### Data for processing

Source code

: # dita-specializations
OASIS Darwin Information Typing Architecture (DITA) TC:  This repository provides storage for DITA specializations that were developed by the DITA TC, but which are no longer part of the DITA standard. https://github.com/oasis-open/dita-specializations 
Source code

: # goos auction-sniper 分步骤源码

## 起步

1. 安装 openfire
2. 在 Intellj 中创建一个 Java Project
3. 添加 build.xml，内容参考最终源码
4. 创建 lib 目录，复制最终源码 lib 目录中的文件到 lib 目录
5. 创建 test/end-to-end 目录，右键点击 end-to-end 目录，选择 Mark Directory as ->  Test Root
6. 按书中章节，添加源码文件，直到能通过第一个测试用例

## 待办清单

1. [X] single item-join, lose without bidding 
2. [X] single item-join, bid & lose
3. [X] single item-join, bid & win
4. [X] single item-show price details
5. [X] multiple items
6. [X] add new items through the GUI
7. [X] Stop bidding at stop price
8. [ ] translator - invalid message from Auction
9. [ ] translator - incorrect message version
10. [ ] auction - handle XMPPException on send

### Assignment
The answer is the run of lines that starts at the one containing "3. 添加 build.xml，内容参考最终源码" and ends at the last line of the material, reproduced exactly.

### Exercise answer
3. 添加 build.xml，内容参考最终源码
4. 创建 lib 目录，复制最终源码 lib 目录中的文件到 lib 目录
5. 创建 test/end-to-end 目录，右键点击 end-to-end 目录，选择 Mark Directory as ->  Test Root
6. 按书中章节，添加源码文件，直到能通过第一个测试用例

## 待办清单

1. [X] single item-join, lose without bidding 
2. [X] single item-join, bid & lose
3. [X] single item-join, bid & win
4. [X] single item-show price details
5. [X] multiple items
6. [X] add new items through the GUI
7. [X] Stop bidding at stop price
8. [ ] translator - invalid message from Auction
9. [ ] translator - incorrect message version
10. [ ] auction - handle XMPPException on send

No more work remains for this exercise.